*** Begin section ***

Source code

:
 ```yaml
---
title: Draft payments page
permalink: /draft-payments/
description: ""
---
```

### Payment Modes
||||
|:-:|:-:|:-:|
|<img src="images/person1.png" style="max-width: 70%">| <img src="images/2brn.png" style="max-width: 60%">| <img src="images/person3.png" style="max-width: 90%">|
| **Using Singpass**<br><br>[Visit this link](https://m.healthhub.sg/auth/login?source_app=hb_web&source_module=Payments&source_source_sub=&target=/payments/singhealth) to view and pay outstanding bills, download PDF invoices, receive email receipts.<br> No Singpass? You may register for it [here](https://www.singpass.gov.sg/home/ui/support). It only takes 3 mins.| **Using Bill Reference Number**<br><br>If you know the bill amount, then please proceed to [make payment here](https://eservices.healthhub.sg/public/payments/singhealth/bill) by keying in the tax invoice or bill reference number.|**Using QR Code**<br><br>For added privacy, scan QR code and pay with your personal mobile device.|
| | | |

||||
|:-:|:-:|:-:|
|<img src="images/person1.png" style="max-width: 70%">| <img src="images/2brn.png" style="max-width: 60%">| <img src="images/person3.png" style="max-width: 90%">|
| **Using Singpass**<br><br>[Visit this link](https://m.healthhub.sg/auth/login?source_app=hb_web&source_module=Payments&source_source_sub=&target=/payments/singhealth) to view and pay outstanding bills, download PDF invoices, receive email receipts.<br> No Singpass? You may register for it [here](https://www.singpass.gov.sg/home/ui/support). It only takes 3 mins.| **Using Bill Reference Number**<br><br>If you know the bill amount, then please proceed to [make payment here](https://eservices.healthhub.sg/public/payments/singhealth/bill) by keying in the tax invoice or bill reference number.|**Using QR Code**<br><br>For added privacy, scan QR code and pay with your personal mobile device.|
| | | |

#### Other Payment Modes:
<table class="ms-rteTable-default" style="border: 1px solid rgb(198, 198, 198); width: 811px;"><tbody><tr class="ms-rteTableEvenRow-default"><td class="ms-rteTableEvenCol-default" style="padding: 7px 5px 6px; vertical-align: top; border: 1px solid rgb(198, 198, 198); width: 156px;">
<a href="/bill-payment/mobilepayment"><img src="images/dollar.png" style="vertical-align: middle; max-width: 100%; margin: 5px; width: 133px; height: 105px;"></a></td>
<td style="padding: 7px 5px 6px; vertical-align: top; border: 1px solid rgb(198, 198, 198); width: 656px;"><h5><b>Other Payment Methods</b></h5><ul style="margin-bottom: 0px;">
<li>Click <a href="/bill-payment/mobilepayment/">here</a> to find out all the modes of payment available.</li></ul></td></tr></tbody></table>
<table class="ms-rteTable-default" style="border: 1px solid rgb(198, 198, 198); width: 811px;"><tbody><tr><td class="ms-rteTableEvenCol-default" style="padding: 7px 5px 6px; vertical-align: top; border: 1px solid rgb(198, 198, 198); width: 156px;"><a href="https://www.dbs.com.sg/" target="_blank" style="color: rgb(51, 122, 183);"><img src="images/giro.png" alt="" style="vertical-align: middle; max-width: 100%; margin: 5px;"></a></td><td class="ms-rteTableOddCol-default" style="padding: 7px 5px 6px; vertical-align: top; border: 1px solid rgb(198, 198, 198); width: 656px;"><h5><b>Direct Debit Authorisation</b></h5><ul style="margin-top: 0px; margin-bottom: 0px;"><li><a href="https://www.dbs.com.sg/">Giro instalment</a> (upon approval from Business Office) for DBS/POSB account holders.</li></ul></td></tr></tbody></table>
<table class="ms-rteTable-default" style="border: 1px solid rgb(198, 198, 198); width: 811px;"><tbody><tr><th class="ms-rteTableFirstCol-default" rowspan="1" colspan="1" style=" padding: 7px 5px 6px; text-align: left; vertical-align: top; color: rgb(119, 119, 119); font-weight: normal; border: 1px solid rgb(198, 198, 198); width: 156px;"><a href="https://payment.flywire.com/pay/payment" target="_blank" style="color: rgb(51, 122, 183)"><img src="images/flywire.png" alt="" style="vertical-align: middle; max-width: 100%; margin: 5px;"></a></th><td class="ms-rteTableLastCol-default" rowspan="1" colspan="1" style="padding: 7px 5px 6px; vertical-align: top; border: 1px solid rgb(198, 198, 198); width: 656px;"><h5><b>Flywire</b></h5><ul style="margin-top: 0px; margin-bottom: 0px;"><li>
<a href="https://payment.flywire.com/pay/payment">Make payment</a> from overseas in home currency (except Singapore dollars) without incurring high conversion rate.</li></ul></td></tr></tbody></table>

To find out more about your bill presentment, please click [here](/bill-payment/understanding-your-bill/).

*** End section ***
*** Begin section ***

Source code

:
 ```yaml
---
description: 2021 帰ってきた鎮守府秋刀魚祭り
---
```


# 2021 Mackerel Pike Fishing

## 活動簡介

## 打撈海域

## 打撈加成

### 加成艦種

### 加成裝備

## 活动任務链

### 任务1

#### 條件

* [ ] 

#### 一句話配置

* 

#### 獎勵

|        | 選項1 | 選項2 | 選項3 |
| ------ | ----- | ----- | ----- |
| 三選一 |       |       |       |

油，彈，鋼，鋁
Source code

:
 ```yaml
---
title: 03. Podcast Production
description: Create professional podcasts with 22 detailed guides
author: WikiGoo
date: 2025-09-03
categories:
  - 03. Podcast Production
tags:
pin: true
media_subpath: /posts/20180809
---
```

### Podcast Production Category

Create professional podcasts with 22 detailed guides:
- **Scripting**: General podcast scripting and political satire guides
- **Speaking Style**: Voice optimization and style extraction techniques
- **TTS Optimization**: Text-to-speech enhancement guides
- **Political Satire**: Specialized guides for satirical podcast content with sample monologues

*** End section ***
*** Begin section ***

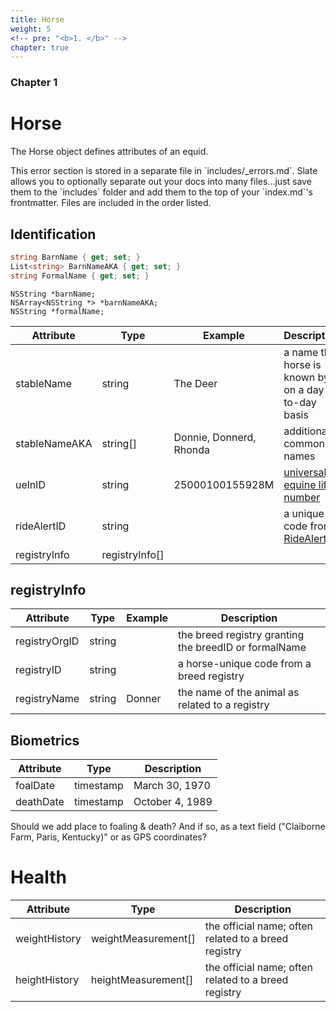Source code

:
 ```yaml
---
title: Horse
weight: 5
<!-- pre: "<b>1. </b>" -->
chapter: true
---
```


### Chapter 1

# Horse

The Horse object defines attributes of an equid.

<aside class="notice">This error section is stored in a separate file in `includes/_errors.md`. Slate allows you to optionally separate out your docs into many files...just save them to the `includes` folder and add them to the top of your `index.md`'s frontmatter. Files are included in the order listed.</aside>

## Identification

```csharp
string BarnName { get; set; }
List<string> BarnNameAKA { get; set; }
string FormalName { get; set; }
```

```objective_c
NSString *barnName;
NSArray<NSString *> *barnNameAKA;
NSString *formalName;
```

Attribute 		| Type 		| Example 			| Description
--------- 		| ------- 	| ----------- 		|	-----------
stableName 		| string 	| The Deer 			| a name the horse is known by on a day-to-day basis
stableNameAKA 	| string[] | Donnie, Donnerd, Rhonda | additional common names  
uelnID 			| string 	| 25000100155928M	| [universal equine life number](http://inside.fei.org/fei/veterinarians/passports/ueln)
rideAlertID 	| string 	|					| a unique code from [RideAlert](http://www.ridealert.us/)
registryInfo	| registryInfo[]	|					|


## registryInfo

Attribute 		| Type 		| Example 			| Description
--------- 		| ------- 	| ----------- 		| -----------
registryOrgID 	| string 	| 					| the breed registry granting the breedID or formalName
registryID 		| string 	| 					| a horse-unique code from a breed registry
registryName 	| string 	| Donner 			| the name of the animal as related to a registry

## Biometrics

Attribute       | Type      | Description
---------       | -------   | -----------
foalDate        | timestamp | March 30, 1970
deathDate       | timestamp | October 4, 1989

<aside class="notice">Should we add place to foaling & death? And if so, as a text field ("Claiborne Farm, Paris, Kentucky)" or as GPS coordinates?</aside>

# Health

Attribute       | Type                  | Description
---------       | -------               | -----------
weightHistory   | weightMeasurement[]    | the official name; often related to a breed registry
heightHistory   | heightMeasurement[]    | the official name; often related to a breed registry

*** End section ***

### Your assignment
Within the entries above, how many lines hold the string "registryInfo"? State the number with no other words.

### Finished exercise
2